Your assignment:
Check each line below for the word "fakeRandom", then please report how many lines have it and nothing more.

Material for this task below:

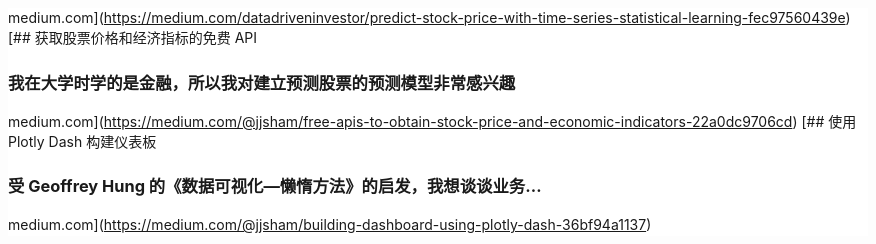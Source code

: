medium.com](https://medium.com/datadriveninvestor/predict-stock-price-with-time-series-statistical-learning-fec97560439e) [](https://medium.com/@jjsham/free-apis-to-obtain-stock-price-and-economic-indicators-22a0dc9706cd) [## 获取股票价格和经济指标的免费 API

### 我在大学时学的是金融，所以我对建立预测股票的预测模型非常感兴趣

medium.com](https://medium.com/@jjsham/free-apis-to-obtain-stock-price-and-economic-indicators-22a0dc9706cd) [](https://medium.com/@jjsham/building-dashboard-using-plotly-dash-36bf94a1137) [## 使用 Plotly Dash 构建仪表板

### 受 Geoffrey Hung 的《数据可视化—懒惰方法》的启发，我想谈谈业务…

medium.com](https://medium.com/@jjsham/building-dashboard-using-plotly-dash-36bf94a1137)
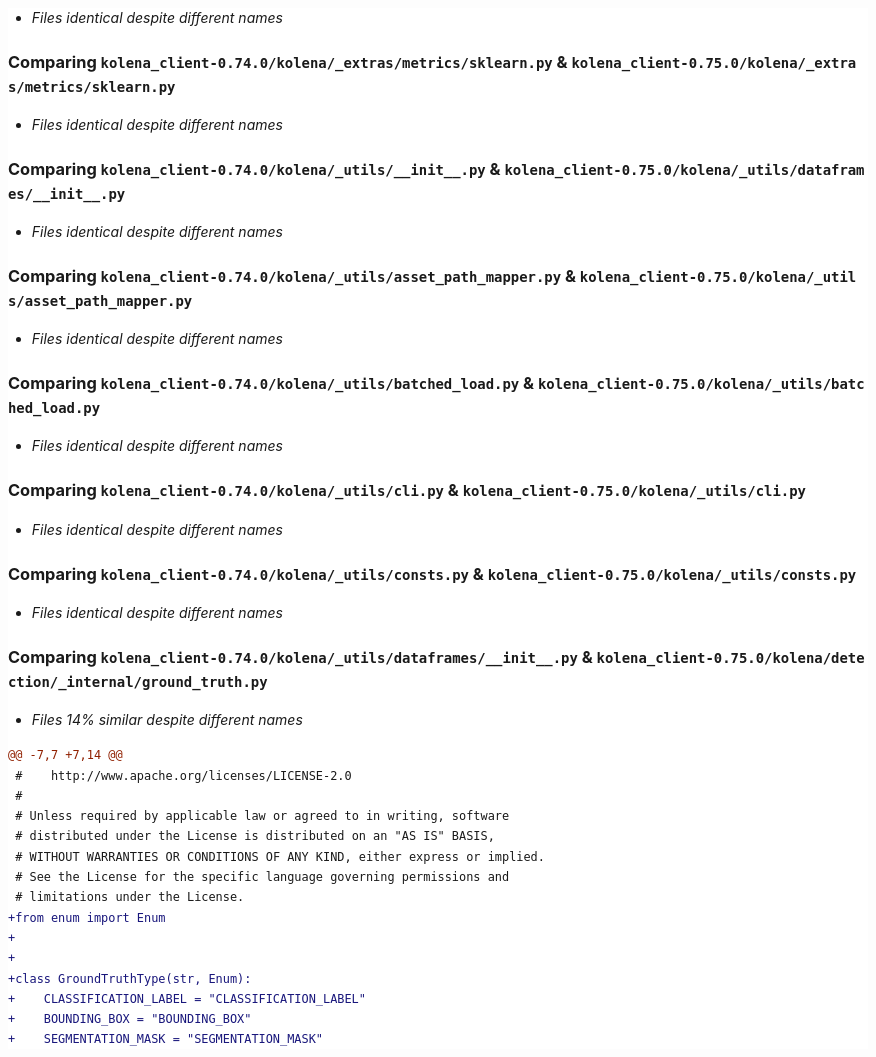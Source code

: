  * *Files identical despite different names*

### Comparing `kolena_client-0.74.0/kolena/_extras/metrics/sklearn.py` & `kolena_client-0.75.0/kolena/_extras/metrics/sklearn.py`

 * *Files identical despite different names*

### Comparing `kolena_client-0.74.0/kolena/_utils/__init__.py` & `kolena_client-0.75.0/kolena/_utils/dataframes/__init__.py`

 * *Files identical despite different names*

### Comparing `kolena_client-0.74.0/kolena/_utils/asset_path_mapper.py` & `kolena_client-0.75.0/kolena/_utils/asset_path_mapper.py`

 * *Files identical despite different names*

### Comparing `kolena_client-0.74.0/kolena/_utils/batched_load.py` & `kolena_client-0.75.0/kolena/_utils/batched_load.py`

 * *Files identical despite different names*

### Comparing `kolena_client-0.74.0/kolena/_utils/cli.py` & `kolena_client-0.75.0/kolena/_utils/cli.py`

 * *Files identical despite different names*

### Comparing `kolena_client-0.74.0/kolena/_utils/consts.py` & `kolena_client-0.75.0/kolena/_utils/consts.py`

 * *Files identical despite different names*

### Comparing `kolena_client-0.74.0/kolena/_utils/dataframes/__init__.py` & `kolena_client-0.75.0/kolena/detection/_internal/ground_truth.py`

 * *Files 14% similar despite different names*

```diff
@@ -7,7 +7,14 @@
 #    http://www.apache.org/licenses/LICENSE-2.0
 #
 # Unless required by applicable law or agreed to in writing, software
 # distributed under the License is distributed on an "AS IS" BASIS,
 # WITHOUT WARRANTIES OR CONDITIONS OF ANY KIND, either express or implied.
 # See the License for the specific language governing permissions and
 # limitations under the License.
+from enum import Enum
+
+
+class GroundTruthType(str, Enum):
+    CLASSIFICATION_LABEL = "CLASSIFICATION_LABEL"
+    BOUNDING_BOX = "BOUNDING_BOX"
+    SEGMENTATION_MASK = "SEGMENTATION_MASK"
```
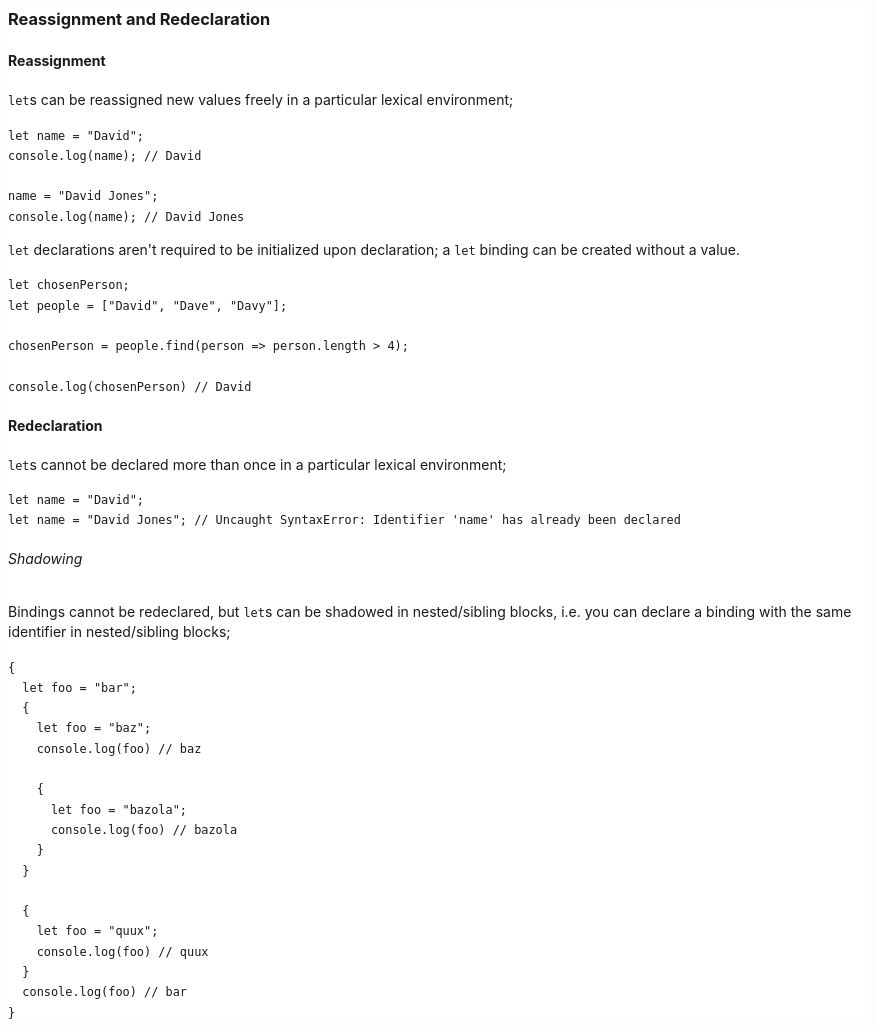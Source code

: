 ### **Reassignment and Redeclaration**

#### **Reassignment**

`let`s can be reassigned new values freely in a particular lexical environment;

```
let name = "David";
console.log(name); // David

name = "David Jones";
console.log(name); // David Jones
```

`let` declarations aren't required to be initialized upon declaration; a `let` binding can be created without a value.

```
let chosenPerson;
let people = ["David", "Dave", "Davy"];

chosenPerson = people.find(person => person.length > 4);

console.log(chosenPerson) // David
```

#### **Redeclaration**

`let`s cannot be declared more than once in a particular lexical environment;

```
let name = "David";
let name = "David Jones"; // Uncaught SyntaxError: Identifier 'name' has already been declared
```

###### Shadowing

Bindings cannot be redeclared, but `let`s can be shadowed in nested/sibling blocks, i.e. you can declare a binding with the same identifier in nested/sibling blocks;

```
{
  let foo = "bar";
  {
    let foo = "baz";
    console.log(foo) // baz

    {
      let foo = "bazola";
      console.log(foo) // bazola
    }
  }

  {
    let foo = "quux";
    console.log(foo) // quux
  }
  console.log(foo) // bar
}
```
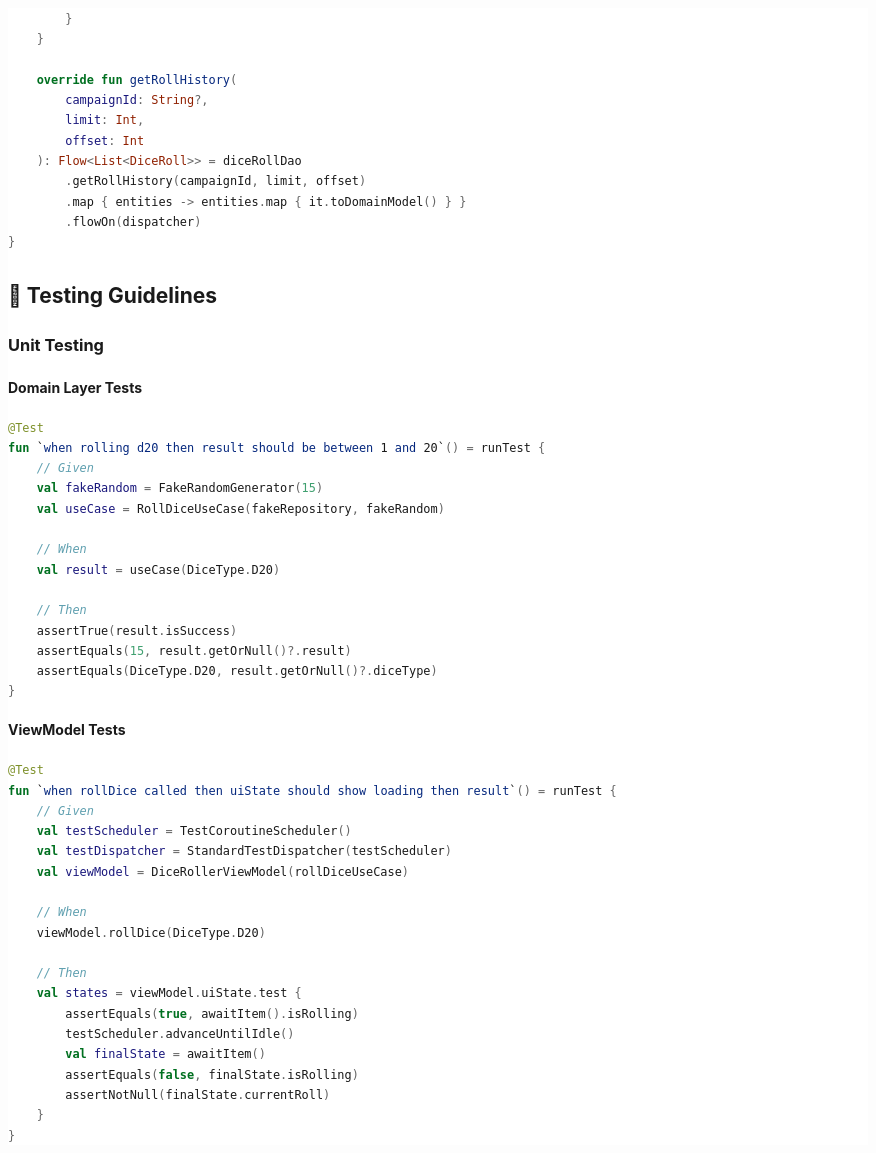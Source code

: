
 ```kotlin
        }
    }
    
    override fun getRollHistory(
        campaignId: String?,
        limit: Int,
        offset: Int
    ): Flow<List<DiceRoll>> = diceRollDao
        .getRollHistory(campaignId, limit, offset)
        .map { entities -> entities.map { it.toDomainModel() } }
        .flowOn(dispatcher)
}
```

## 🧪 Testing Guidelines

### Unit Testing

#### Domain Layer Tests
```kotlin
@Test
fun `when rolling d20 then result should be between 1 and 20`() = runTest {
    // Given
    val fakeRandom = FakeRandomGenerator(15)
    val useCase = RollDiceUseCase(fakeRepository, fakeRandom)
    
    // When
    val result = useCase(DiceType.D20)
    
    // Then
    assertTrue(result.isSuccess)
    assertEquals(15, result.getOrNull()?.result)
    assertEquals(DiceType.D20, result.getOrNull()?.diceType)
}
```

#### ViewModel Tests
```kotlin
@Test
fun `when rollDice called then uiState should show loading then result`() = runTest {
    // Given
    val testScheduler = TestCoroutineScheduler()
    val testDispatcher = StandardTestDispatcher(testScheduler)
    val viewModel = DiceRollerViewModel(rollDiceUseCase)
    
    // When
    viewModel.rollDice(DiceType.D20)
    
    // Then
    val states = viewModel.uiState.test {
        assertEquals(true, awaitItem().isRolling)
        testScheduler.advanceUntilIdle()
        val finalState = awaitItem()
        assertEquals(false, finalState.isRolling)
        assertNotNull(finalState.currentRoll)
    }
}
```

End of Material for this task.

The completed task:
2